ASSIGNED TASK: Please repeat the lines below, exactly and only, from the one that holds "- If you already" through the one that holds "- **Context filtering**".

===============

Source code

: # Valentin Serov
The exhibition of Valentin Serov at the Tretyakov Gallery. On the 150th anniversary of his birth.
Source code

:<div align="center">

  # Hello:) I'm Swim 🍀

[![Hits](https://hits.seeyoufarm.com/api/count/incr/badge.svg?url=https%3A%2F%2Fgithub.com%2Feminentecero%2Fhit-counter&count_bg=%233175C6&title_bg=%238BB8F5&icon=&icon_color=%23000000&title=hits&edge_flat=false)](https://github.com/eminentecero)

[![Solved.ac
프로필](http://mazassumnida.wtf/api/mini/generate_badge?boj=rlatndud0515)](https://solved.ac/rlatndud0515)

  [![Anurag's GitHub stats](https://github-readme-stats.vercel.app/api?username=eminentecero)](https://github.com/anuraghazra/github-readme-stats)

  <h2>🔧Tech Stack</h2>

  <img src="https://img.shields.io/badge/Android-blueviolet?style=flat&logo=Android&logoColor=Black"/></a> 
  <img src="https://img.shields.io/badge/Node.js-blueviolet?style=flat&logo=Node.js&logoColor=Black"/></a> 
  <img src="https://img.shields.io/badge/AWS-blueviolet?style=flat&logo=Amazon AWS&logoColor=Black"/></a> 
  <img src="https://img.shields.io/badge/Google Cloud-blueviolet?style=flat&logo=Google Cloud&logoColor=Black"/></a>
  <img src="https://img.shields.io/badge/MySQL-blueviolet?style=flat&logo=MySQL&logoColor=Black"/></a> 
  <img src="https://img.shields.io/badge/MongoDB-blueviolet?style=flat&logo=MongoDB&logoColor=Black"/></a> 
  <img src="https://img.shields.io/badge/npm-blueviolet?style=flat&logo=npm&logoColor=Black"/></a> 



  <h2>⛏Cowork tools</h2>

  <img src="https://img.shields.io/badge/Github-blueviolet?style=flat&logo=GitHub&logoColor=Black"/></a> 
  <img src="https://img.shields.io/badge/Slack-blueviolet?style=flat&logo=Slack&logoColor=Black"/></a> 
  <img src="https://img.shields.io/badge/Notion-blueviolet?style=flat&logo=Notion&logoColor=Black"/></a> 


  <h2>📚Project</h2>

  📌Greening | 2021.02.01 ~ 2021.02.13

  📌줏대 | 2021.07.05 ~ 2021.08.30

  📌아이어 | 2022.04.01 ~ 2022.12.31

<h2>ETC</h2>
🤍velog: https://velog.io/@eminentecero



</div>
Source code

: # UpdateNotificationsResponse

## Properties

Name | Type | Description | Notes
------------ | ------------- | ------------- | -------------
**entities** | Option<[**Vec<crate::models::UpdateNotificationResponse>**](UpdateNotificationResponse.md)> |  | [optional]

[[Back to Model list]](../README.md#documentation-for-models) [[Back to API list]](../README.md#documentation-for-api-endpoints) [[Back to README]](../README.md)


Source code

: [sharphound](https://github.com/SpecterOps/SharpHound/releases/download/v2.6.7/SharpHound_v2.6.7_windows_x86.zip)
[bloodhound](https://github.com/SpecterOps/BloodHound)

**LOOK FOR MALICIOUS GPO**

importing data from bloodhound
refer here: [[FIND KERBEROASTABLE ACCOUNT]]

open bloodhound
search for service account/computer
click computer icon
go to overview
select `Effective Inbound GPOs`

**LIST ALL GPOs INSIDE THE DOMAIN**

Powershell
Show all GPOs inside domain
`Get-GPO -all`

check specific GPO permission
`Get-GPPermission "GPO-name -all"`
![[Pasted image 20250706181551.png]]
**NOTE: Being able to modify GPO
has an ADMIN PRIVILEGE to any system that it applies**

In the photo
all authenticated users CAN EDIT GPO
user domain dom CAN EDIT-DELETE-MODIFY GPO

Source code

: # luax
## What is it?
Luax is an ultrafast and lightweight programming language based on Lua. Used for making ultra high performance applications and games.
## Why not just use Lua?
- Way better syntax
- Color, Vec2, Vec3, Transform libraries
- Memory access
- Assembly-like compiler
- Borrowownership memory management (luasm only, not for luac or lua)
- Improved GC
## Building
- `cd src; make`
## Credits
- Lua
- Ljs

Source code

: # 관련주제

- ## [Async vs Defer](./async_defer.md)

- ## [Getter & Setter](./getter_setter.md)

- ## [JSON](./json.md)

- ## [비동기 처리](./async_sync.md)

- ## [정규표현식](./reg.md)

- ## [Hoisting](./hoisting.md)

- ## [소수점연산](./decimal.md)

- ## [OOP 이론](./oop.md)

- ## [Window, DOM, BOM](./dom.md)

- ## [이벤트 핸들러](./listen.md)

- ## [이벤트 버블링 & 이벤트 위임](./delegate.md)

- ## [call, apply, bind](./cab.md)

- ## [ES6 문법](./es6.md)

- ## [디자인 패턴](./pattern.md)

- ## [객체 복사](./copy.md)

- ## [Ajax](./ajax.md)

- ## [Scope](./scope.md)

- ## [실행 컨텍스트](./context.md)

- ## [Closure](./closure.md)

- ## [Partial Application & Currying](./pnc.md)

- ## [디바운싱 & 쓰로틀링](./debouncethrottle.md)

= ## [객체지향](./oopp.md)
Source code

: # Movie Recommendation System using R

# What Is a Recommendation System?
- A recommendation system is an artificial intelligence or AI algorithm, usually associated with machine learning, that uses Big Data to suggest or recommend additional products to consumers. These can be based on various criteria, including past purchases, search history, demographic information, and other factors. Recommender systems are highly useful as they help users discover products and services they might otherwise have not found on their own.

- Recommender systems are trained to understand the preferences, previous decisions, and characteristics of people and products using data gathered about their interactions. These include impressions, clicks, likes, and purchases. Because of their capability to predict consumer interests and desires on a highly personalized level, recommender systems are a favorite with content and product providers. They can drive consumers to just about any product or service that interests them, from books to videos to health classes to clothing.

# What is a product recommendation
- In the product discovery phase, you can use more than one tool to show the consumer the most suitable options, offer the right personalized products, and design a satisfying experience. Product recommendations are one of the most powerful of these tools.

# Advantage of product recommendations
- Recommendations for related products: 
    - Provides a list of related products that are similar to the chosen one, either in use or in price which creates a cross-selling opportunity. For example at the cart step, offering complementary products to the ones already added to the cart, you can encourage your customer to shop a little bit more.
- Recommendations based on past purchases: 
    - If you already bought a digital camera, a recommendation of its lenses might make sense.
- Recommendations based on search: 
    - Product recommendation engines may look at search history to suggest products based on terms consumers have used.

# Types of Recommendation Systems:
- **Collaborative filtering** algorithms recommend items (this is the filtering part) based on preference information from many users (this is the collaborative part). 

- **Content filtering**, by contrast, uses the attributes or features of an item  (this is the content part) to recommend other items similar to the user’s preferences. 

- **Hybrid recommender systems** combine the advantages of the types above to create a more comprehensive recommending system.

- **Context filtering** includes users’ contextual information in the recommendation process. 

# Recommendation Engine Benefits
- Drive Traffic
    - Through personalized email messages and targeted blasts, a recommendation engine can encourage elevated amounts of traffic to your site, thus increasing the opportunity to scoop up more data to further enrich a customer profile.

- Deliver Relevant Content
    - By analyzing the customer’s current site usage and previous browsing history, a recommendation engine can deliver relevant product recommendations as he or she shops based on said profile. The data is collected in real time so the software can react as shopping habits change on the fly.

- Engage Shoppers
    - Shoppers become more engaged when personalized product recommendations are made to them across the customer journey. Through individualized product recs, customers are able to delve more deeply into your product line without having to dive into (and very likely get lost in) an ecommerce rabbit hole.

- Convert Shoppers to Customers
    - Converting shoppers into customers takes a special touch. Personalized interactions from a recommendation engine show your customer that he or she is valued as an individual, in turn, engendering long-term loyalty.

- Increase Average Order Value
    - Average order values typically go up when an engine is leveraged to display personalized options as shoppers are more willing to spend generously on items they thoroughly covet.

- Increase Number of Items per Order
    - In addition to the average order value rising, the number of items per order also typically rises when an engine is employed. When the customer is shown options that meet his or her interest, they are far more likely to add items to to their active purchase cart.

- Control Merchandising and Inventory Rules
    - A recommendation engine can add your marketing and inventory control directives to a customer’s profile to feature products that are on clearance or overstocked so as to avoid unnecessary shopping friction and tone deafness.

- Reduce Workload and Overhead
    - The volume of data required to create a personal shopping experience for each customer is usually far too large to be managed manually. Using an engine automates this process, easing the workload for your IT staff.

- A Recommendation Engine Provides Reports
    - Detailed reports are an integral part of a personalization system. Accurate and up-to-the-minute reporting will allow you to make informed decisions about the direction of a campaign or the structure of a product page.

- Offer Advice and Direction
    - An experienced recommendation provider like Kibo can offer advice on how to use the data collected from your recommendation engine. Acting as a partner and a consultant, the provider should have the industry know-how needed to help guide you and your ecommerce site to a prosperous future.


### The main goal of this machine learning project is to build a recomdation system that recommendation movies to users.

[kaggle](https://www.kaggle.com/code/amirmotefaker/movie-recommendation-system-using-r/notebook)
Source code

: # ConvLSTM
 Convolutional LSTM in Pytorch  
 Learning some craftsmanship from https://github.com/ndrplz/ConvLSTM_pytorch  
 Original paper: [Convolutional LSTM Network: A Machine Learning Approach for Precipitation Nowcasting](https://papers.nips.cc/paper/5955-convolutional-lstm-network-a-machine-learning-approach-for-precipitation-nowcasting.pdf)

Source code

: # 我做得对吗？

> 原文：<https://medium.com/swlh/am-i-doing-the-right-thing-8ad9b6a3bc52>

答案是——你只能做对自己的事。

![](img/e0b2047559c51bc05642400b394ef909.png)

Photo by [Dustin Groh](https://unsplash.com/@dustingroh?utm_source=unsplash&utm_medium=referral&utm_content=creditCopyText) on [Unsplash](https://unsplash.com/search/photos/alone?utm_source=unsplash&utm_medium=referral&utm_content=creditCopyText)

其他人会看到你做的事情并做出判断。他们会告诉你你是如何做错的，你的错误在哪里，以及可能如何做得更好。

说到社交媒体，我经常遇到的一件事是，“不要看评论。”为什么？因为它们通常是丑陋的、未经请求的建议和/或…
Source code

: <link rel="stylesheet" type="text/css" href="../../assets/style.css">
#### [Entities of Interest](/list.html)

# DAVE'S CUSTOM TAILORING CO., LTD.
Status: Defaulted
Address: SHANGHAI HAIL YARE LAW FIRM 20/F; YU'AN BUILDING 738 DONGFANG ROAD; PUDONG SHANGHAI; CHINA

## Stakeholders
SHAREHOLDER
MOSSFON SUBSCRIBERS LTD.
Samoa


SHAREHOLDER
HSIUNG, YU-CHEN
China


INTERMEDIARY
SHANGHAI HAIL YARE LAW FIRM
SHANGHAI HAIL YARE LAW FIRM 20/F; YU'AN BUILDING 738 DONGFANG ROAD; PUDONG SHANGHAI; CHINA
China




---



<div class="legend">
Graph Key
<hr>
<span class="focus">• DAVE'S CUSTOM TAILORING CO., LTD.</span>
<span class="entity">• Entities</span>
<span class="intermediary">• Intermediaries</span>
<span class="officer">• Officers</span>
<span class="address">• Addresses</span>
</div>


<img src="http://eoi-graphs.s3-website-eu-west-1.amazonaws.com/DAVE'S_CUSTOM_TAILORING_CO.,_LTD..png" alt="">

===============

EXPECTED ANSWER:
    - If you already bought a digital camera, a recommendation of its lenses might make sense.
- Recommendations based on search: 
    - Product recommendation engines may look at search history to suggest products based on terms consumers have used.

# Types of Recommendation Systems:
- **Collaborative filtering** algorithms recommend items (this is the filtering part) based on preference information from many users (this is the collaborative part). 

- **Content filtering**, by contrast, uses the attributes or features of an item  (this is the content part) to recommend other items similar to the user’s preferences. 

- **Hybrid recommender systems** combine the advantages of the types above to create a more comprehensive recommending system.

- **Context filtering** includes users’ contextual information in the recommendation process. 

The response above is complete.